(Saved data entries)
----
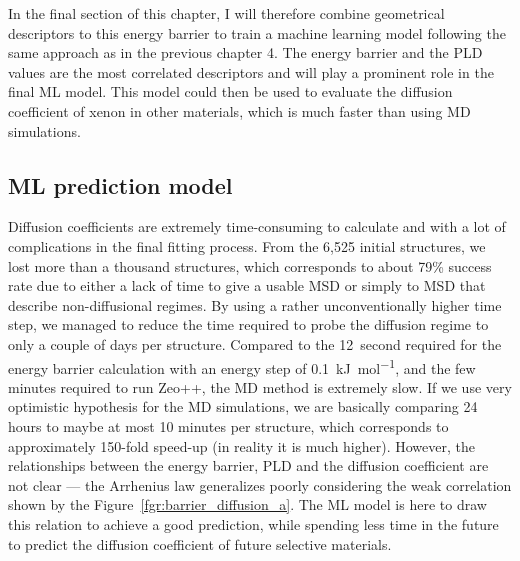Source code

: \documentclass[main]{subfiles}
\begin{document}
In the final section of this chapter, I will therefore combine geometrical descriptors to this energy barrier to train a machine learning model following the same approach as in the previous chapter 4. The energy barrier and the PLD values are the most correlated descriptors and will play a prominent role in the final ML model. This model could then be used to evaluate the diffusion coefficient of xenon in other materials, which is much faster than using MD simulations.

\subsection{ML prediction model}

Diffusion coefficients are extremely time-consuming to calculate and with a lot of complications in the final fitting process. From the 6,525 initial structures, we lost more than a thousand structures, which corresponds to about 79\% success rate due to either a lack of time to give a usable MSD or simply to MSD that describe non-diffusional regimes. By using a rather unconventionally higher time step, we managed to reduce the time required to probe the diffusion regime to only a couple of days per structure. Compared to the \SI{12}{second} required for the energy barrier calculation with an energy step of \SI{0.1}{\kJ\per\mol}, and the few minutes required to run Zeo++, the MD method is extremely slow. If we use very optimistic hypothesis for the MD simulations, we are basically comparing 24 hours to maybe at most 10 minutes per structure, which corresponds to approximately 150-fold speed-up (in reality it is much higher). However, the relationships between the energy barrier, PLD and the diffusion coefficient are not clear --- the Arrhenius law generalizes poorly considering the weak correlation shown by the Figure~\ref{fgr:barrier_diffusion_a}. The ML model is here to draw this relation to achieve a good prediction, while spending less time in the future to predict the diffusion coefficient of future selective materials.
\end{document}
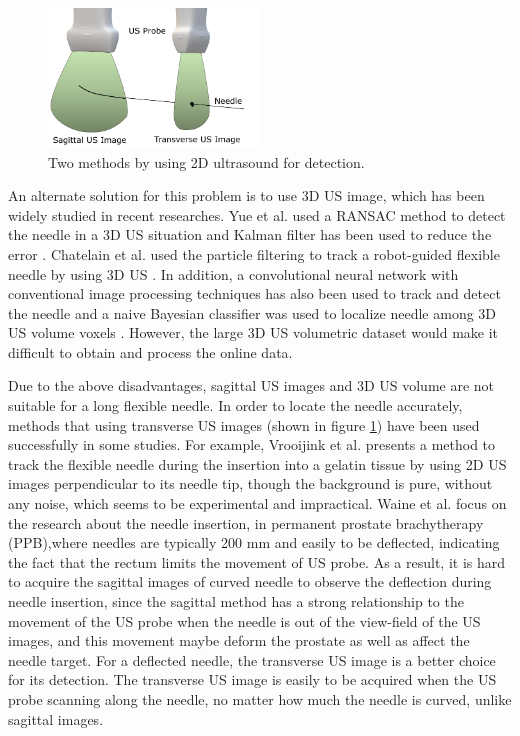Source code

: \documentclass[journal,article,submit,moreauthors,pdftex]{Definitions/mdpi}
\begin{document}
\begin{figure}[H]
\centering
\includegraphics[width=0.5\textwidth]{figures/2/fz_1.pdf}
\captionsetup{width=12 cm,justification=centering}
\caption{Two methods by using 2D ultrasound for detection.}\label{fig:001}
\end{figure}

An alternate solution for this problem is to use 3D US image, which has been widely studied in recent researches.
Yue et al. used a RANSAC method to detect the needle in a 3D US situation and Kalman filter has been used to reduce the error \cite{Yue2012}.
Chatelain et al. used the particle filtering to track a robot-guided flexible needle by using 3D US \cite{Chatelain2015}.
In addition, a convolutional neural network with conventional image processing techniques has also been used to track and detect the needle \cite{Arif2019} and a naive Bayesian classifier was used to localize needle among 3D US volume voxels \cite{Younes2018a}.
However, the large 3D US volumetric dataset would make it difficult to obtain and process the online data.

Due to the above disadvantages, sagittal US images and 3D US volume are not suitable for a long flexible needle.
In order to locate the needle accurately, methods that using transverse US images (shown in figure \ref{fig:001}) have been used successfully in some studies.
For example, Vrooijink et al.\cite{GustaafJ.Vrooijink2013} presents a method to track the flexible needle during the insertion into a gelatin tissue by using 2D US images perpendicular to its needle tip, though the background is pure, without any noise, which seems to be experimental and impractical.
Waine et al.\cite{Waine2015b,Waine2016a,Waine2015c} focus on the research about the needle insertion, in permanent prostate brachytherapy (PPB),where needles are typically 200 mm and easily to be deflected, indicating the fact that the rectum limits the movement of US probe.
As a result, it is hard to acquire the sagittal images of curved needle to observe the deflection during needle insertion, since the sagittal method has a strong relationship to the movement of the US probe when the needle is out of the view-field of the US images, and this movement maybe deform the prostate as well as affect the needle target.
For a deflected needle, the transverse US image is a better choice for its detection.
The transverse US image is easily to be acquired when the US probe scanning along the needle, no matter how much the needle is curved, unlike sagittal images.
\end{document}
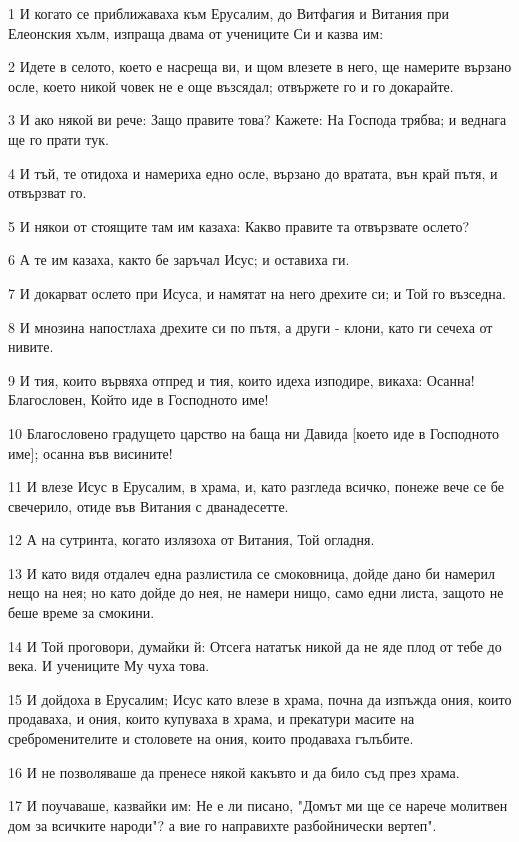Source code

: \par 1 И когато се приближаваха към Ерусалим, до Витфагия и Витания при Елеонския хълм, изпраща двама от учениците Си и казва им:
\par 2 Идете в селото, което е насреща ви, и щом влезете в него, ще намерите вързано осле, което никой човек не е още възсядал; отвържете го и го докарайте.
\par 3 И ако някой ви рече: Защо правите това? Кажете: На Господа трябва; и веднага ще го прати тук.
\par 4 И тъй, те отидоха и намериха едно осле, вързано до вратата, вън край пътя, и отвързват го.
\par 5 И някои от стоящите там им казаха: Какво правите та отвързвате ослето?
\par 6 А те им казаха, както бе заръчал Исус; и оставиха ги.
\par 7 И докарват ослето при Исуса, и намятат на него дрехите си; и Той го възседна.
\par 8 И мнозина напостлаха дрехите си по пътя, а други - клони, като ги сечеха от нивите.
\par 9 И тия, които вървяха отпред и тия, които идеха изподире, викаха: Осанна! Благословен, Който иде в Господното име!
\par 10 Благословено градущето царство на баща ни Давида [което иде в Господното име]; осанна във висините!
\par 11 И влезе Исус в Ерусалим, в храма, и, като разгледа всичко, понеже вече се бе свечерило, отиде във Витания с дванадесетте.
\par 12 А на сутринта, когато излязоха от Витания, Той огладня.
\par 13 И като видя отдалеч една разлистила се смоковница, дойде дано би намерил нещо на нея; но като дойде до нея, не намери нищо, само едни листа, защото не беше време за смокини.
\par 14 И Той проговори, думайки й: Отсега нататък никой да не яде плод от тебе до века. И учениците Му чуха това.
\par 15 И дойдоха в Ерусалим; Исус като влезе в храма, почна да изпъжда ония, които продаваха, и ония, които купуваха в храма, и прекатури масите на среброменителите и столовете на ония, които продаваха гълъбите.
\par 16 И не позволяваше да пренесе някой какъвто и да било съд през храма.
\par 17 И поучаваше, казвайки им: Не е ли писано, "Домът ми ще се нарече молитвен дом за всичките народи"? а вие го направихте разбойнически вертеп".
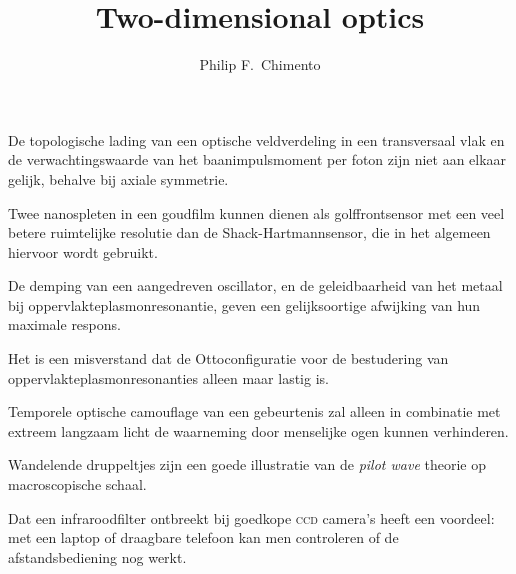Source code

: \documentclass[10pt]{stellingen}
\newcommand\smallcaps[1]{{\scshape\MakeTextLowercase{#1}}}
\begin{document}
\title{Two-dimensional optics}
\author{Philip F.~Chimento}
\maketitle


\begin{stelling}
De topologische lading van een optische veldverdeling in een transversaal vlak en de verwachtingswaarde van het baanimpulsmoment per foton zijn niet aan elkaar gelijk, behalve bij axiale symmetrie.
\end{stelling}

\begin{stelling}
Twee nanospleten in een goudfilm kunnen dienen als golffrontsensor met een veel betere ruimtelijke resolutie dan de Shack-Hartmannsensor, die in het algemeen hiervoor wordt gebruikt.
\end{stelling}

\begin{stelling}
De demping van een aangedreven oscillator, en de geleidbaarheid van het metaal bij oppervlakteplasmonresonantie, geven een gelijksoortige afwijking van hun maximale respons.
\end{stelling}

\begin{stelling}
Het is een misverstand dat de Ottoconfiguratie voor de bestudering van oppervlakteplasmonresonanties alleen maar lastig is.
\end{stelling}


\begin{stelling}
Temporele optische camouflage van een gebeurtenis zal alleen in combinatie met extreem langzaam licht de waarneming door menselijke ogen kunnen verhinderen.
\end{stelling}

\begin{stelling}
Wandelende druppeltjes zijn een goede illustratie van de \emph{\foreignlanguage{english}{pilot wave}} theorie op macroscopische schaal.
\end{stelling}

\begin{stelling}
Dat een infraroodfilter ontbreekt bij goedkope \smallcaps{ccd} camera's heeft een voordeel: met een laptop of draagbare telefoon kan men controleren of de afstandsbediening nog werkt.
\end{stelling}
\end{document}
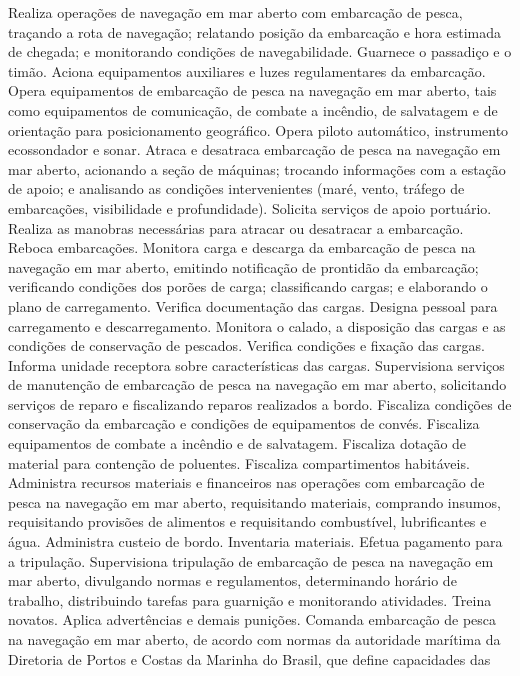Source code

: \documentclass[
]{article}
\begin{document}
Realiza operações de navegação em mar aberto com embarcação de pesca,
traçando a rota de navegação; relatando posição da embarcação e hora
estimada de chegada; e monitorando condições de navegabilidade. Guarnece
o passadiço e o timão. Aciona equipamentos auxiliares e luzes
regulamentares da embarcação. Opera equipamentos de embarcação de pesca
na navegação em mar aberto, tais como equipamentos de comunicação, de
combate a incêndio, de salvatagem e de orientação para posicionamento
geográfico. Opera piloto automático, instrumento ecossondador e sonar.
Atraca e desatraca embarcação de pesca na navegação em mar aberto,
acionando a seção de máquinas; trocando informações com a estação de
apoio; e analisando as condições intervenientes (maré, vento, tráfego de
embarcações, visibilidade e profundidade). Solicita serviços de apoio
portuário. Realiza as manobras necessárias para atracar ou desatracar a
embarcação. Reboca embarcações. Monitora carga e descarga da embarcação
de pesca na navegação em mar aberto, emitindo notificação de prontidão
da embarcação; verificando condições dos porões de carga; classificando
cargas; e elaborando o plano de carregamento. Verifica documentação das
cargas. Designa pessoal para carregamento e descarregamento. Monitora o
calado, a disposição das cargas e as condições de conservação de
pescados. Verifica condições e fixação das cargas. Informa unidade
receptora sobre características das cargas. Supervisiona serviços de
manutenção de embarcação de pesca na navegação em mar aberto,
solicitando serviços de reparo e fiscalizando reparos realizados a
bordo. Fiscaliza condições de conservação da embarcação e condições de
equipamentos de convés. Fiscaliza equipamentos de combate a incêndio e
de salvatagem. Fiscaliza dotação de material para contenção de
poluentes. Fiscaliza compartimentos habitáveis. Administra recursos
materiais e financeiros nas operações com embarcação de pesca na
navegação em mar aberto, requisitando materiais, comprando insumos,
requisitando provisões de alimentos e requisitando combustível,
lubrificantes e água. Administra custeio de bordo. Inventaria materiais.
Efetua pagamento para a tripulação. Supervisiona tripulação de
embarcação de pesca na navegação em mar aberto, divulgando normas e
regulamentos, determinando horário de trabalho, distribuindo tarefas
para guarnição e monitorando atividades. Treina novatos. Aplica
advertências e demais punições. Comanda embarcação de pesca na navegação
em mar aberto, de acordo com normas da autoridade marítima da Diretoria
de Portos e Costas da Marinha do Brasil, que define capacidades das
\end{document}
----
▸ Goal of the exercise: Please report every line among the entries that includes "equipamentos".

▸ Answer space:
o passadiço e o timão. Aciona equipamentos auxiliares e luzes
regulamentares da embarcação. Opera equipamentos de embarcação de pesca
na navegação em mar aberto, tais como equipamentos de comunicação, de
equipamentos de convés. Fiscaliza equipamentos de combate a incêndio e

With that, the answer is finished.